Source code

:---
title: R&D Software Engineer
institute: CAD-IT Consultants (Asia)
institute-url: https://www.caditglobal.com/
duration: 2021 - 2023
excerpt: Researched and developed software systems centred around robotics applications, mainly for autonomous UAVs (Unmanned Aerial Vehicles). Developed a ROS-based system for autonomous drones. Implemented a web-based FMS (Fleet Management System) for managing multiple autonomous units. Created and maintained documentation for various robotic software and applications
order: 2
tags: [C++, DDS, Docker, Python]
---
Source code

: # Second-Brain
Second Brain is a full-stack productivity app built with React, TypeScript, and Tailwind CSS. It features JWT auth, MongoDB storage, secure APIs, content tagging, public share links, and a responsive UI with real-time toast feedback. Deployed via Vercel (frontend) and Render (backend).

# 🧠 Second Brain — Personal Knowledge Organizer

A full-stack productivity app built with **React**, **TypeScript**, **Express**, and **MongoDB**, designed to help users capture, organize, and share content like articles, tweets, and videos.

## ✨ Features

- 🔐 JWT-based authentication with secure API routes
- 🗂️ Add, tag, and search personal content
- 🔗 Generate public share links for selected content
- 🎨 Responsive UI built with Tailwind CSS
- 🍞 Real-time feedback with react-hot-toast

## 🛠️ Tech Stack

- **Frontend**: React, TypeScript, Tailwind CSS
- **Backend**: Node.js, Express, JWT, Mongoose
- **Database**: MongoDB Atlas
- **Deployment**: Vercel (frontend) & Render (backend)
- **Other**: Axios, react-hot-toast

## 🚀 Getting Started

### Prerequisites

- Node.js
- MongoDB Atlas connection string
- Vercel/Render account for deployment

..........

Please reproduce each entry above exactly as it reads.

§ Answer section:
Source code

:---
title: R&D Software Engineer
institute: CAD-IT Consultants (Asia)
institute-url: https://www.caditglobal.com/
duration: 2021 - 2023
excerpt: Researched and developed software systems centred around robotics applications, mainly for autonomous UAVs (Unmanned Aerial Vehicles). Developed a ROS-based system for autonomous drones. Implemented a web-based FMS (Fleet Management System) for managing multiple autonomous units. Created and maintained documentation for various robotic software and applications
order: 2
tags: [C++, DDS, Docker, Python]
---
Source code

: # Second-Brain
Second Brain is a full-stack productivity app built with React, TypeScript, and Tailwind CSS. It features JWT auth, MongoDB storage, secure APIs, content tagging, public share links, and a responsive UI with real-time toast feedback. Deployed via Vercel (frontend) and Render (backend).

# 🧠 Second Brain — Personal Knowledge Organizer

A full-stack productivity app built with **React**, **TypeScript**, **Express**, and **MongoDB**, designed to help users capture, organize, and share content like articles, tweets, and videos.

## ✨ Features

- 🔐 JWT-based authentication with secure API routes
- 🗂️ Add, tag, and search personal content
- 🔗 Generate public share links for selected content
- 🎨 Responsive UI built with Tailwind CSS
- 🍞 Real-time feedback with react-hot-toast

## 🛠️ Tech Stack

- **Frontend**: React, TypeScript, Tailwind CSS
- **Backend**: Node.js, Express, JWT, Mongoose
- **Database**: MongoDB Atlas
- **Deployment**: Vercel (frontend) & Render (backend)
- **Other**: Axios, react-hot-toast

## 🚀 Getting Started

### Prerequisites

- Node.js
- MongoDB Atlas connection string
- Vercel/Render account for deployment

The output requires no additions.